- **Task description**
Of all the lines below, output only those starting at the one with "matching keys. |" and ending at the one with "wrapInTags | If", both ends included, exactly as written.

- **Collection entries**

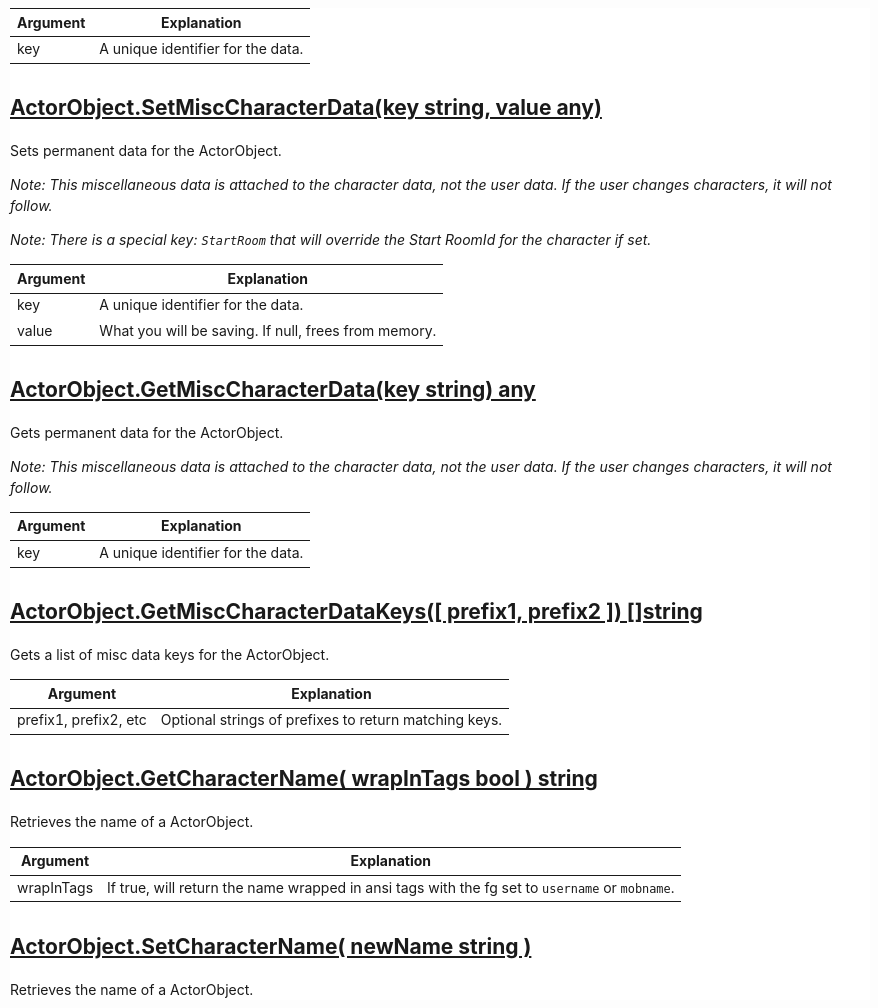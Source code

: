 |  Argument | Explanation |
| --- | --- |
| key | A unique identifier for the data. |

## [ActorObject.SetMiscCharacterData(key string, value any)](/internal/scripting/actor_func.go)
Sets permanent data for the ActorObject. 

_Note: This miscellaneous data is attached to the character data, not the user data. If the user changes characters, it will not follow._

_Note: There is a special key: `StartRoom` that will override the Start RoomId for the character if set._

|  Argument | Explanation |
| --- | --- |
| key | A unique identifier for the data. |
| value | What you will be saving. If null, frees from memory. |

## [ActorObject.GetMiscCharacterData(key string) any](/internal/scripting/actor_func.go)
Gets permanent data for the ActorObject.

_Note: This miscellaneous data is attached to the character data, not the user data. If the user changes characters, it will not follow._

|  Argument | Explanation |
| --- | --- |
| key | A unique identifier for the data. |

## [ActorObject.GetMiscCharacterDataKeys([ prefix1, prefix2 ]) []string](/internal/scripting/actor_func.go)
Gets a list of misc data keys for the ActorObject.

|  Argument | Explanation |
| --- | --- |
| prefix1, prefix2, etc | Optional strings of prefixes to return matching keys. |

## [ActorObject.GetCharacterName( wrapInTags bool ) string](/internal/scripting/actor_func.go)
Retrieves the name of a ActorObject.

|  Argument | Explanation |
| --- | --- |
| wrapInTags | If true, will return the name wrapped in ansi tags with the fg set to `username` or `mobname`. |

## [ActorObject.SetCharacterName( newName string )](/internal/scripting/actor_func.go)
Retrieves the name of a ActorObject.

...

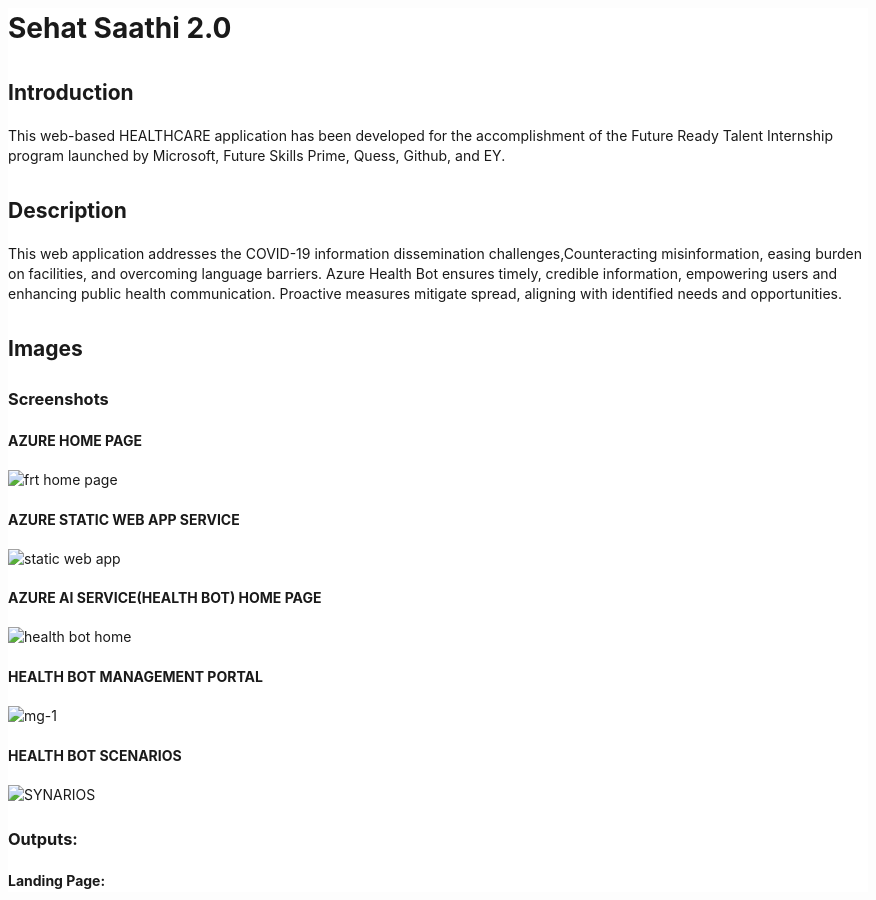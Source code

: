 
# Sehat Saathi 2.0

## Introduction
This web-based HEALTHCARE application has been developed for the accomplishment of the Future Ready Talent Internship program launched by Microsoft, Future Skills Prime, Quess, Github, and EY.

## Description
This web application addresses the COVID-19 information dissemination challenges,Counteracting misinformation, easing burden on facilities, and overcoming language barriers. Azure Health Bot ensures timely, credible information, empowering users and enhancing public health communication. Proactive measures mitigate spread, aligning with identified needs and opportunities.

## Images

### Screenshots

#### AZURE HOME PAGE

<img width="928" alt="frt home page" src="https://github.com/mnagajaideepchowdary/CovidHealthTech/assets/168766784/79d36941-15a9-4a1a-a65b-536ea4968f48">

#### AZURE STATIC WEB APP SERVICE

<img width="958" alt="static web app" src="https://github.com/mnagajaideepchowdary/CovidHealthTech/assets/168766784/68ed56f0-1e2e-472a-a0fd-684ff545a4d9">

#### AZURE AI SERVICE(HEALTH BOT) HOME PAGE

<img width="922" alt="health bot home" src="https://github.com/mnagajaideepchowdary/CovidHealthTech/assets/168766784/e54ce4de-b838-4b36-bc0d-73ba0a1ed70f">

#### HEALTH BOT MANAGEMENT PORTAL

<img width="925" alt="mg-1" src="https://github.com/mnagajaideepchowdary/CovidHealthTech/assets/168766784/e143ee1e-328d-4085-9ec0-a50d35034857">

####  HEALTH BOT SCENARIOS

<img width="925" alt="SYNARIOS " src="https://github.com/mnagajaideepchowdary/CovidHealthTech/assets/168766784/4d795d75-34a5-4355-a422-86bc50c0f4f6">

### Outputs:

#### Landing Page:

- **Output for this exercise**
| prefix1, prefix2, etc | Optional strings of prefixes to return matching keys. |

## [ActorObject.GetCharacterName( wrapInTags bool ) string](/internal/scripting/actor_func.go)
Retrieves the name of a ActorObject.

|  Argument | Explanation |
| --- | --- |
| wrapInTags | If true, will return the name wrapped in ansi tags with the fg set to `username` or `mobname`. |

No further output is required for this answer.